A part of me is still this way, but not in the squealing way, at least not as emphatically. I still enjoy both of those shows but not nearly with the same enthusiasm. I enjoy pouring over minutiae in any medium, be it text of a written nature or text of a film/television nature.
Rowell writes protagonists of this modern age rather well – these characters are often female with a predilection for fantasy and escapism and find the real world far more scary than inviting. Cather Avery is one of a set of twins who is obsessed with Simon Snow, a Harry Potter clone that Rowell develops for the purposes of this text. There are quite a few parallels to the Harry Potter world and, as a former Harry Potter nerd, this pleases me.

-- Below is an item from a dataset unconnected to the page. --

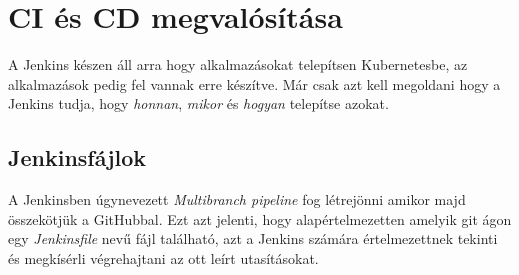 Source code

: \section{CI és CD megvalósítása}
A Jenkins készen áll arra hogy alkalmazásokat telepítsen Kubernetesbe, az alkalmazások pedig fel vannak erre készítve. Már csak azt kell megoldani hogy a Jenkins tudja, hogy \textit{honnan}, \textit{mikor} és \textit{hogyan} telepítse azokat.
\subsection{Jenkinsfájlok}
A Jenkinsben úgynevezett \textit{Multibranch pipeline} fog létrejönni amikor majd összekötjük a GitHubbal. Ezt azt jelenti, hogy alapértelmezetten amelyik git ágon egy \textit{Jenkinsfile} nevű fájl található, azt a Jenkins számára értelmezettnek tekinti és megkísérli végrehajtani az ott leírt utasításokat.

Cather develops a relationship with one Levi who is completely adorable and she is not sure how to proceed with said guy. She can write romance scenes between the two male leads in the Simon Snow books (Simon Snow and Baz, the vampire who is the antagonist – think of Harry Potter and Draco Malfoy, for context) without much thought but when it comes to romance in her own life, she is woefully under-prepared and finds real relationships frightening and nerve-wracking.
Her mother leaves her and her sister when they are eight, leading to a life that is wary of relationships. Her sister, Wren, goes in the opposite direction – which leads her to a series of boyfriends and eventually extreme drunken escapades. Their mother makes a reappearance but for a fantastically disappointing display. She really does not want any responsibility.
I found this novel to be quite enjoyable and an easy read between the two novels that I have undertaken recently. I liked the characters a lot and cheered when things were great and almost cried when things were uncomfortable. It reminded me of my youth and the people that were in it. Worth a read, for sure.